* Work to complete: For the entries below, report every line that includes the word "shuffle".

=-=-=

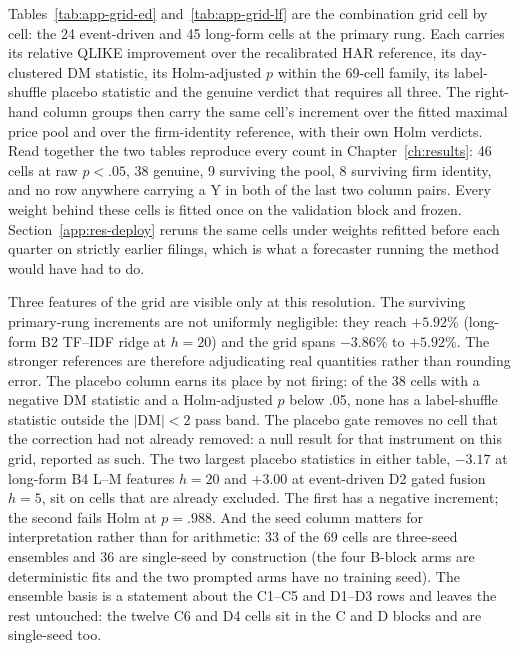 Tables~\ref{tab:app-grid-ed} and~\ref{tab:app-grid-lf} are the
combination grid cell by cell: the 24 event-driven and 45 long-form
cells at the primary rung. Each carries its relative QLIKE improvement over
the recalibrated HAR reference, its day-clustered DM statistic, its
Holm-adjusted $p$ within the 69-cell family, its label-shuffle placebo
statistic and the genuine verdict that requires all three. The right-hand
column groups then carry the same cell's increment over the fitted
maximal price pool and over the firm-identity reference, with their own
Holm verdicts. Read together the two tables reproduce every count in
Chapter~\ref{ch:results}: 46 cells at raw $p<.05$, 38 genuine, 9
surviving the pool, 8 surviving firm identity, and no row anywhere
carrying a Y in both of the last two column pairs.
Every weight behind these cells is fitted once on the validation block and
frozen. Section~\ref{app:res-deploy} reruns the same cells under weights
refitted before each quarter on strictly earlier filings, which is what a
forecaster running the method would have had to do.

Three features of the grid are visible only at this resolution. The
surviving primary-rung increments are not uniformly negligible: they
reach $+5.92\%$ (long-form B2 TF--IDF ridge at $h{=}20$) and the grid
spans $-3.86\%$ to $+5.92\%$. The stronger references are therefore
adjudicating real quantities rather than rounding error. The placebo
column earns its place by not firing: of the 38 cells with a negative DM
statistic and a Holm-adjusted $p$ below .05, none has a label-shuffle
statistic outside the $|\mathrm{DM}|<2$ pass band. The placebo gate
removes no cell that the correction had not already removed: a
null result for that instrument on this grid, reported as such. The two
largest placebo statistics in either table, $-3.17$ at long-form B4 L--M
features $h{=}20$ and $+3.00$ at event-driven D2 gated fusion $h{=}5$,
sit on cells that are already excluded. The first has a negative
increment; the second fails Holm at $p = .988$. And the
seed column matters for interpretation rather than
for arithmetic: 33 of the 69 cells are three-seed ensembles and 36 are
single-seed by construction (the four B-block arms are deterministic
fits and the two prompted arms have no training seed). The ensemble basis is a
statement about the C1--C5 and D1--D3 rows and leaves the rest untouched: the
twelve C6 and D4 cells sit in the C and D blocks and are single-seed too. %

=-=-=

* Solution for this task:
Holm-adjusted $p$ within the 69-cell family, its label-shuffle placebo
statistic and a Holm-adjusted $p$ below .05, none has a label-shuffle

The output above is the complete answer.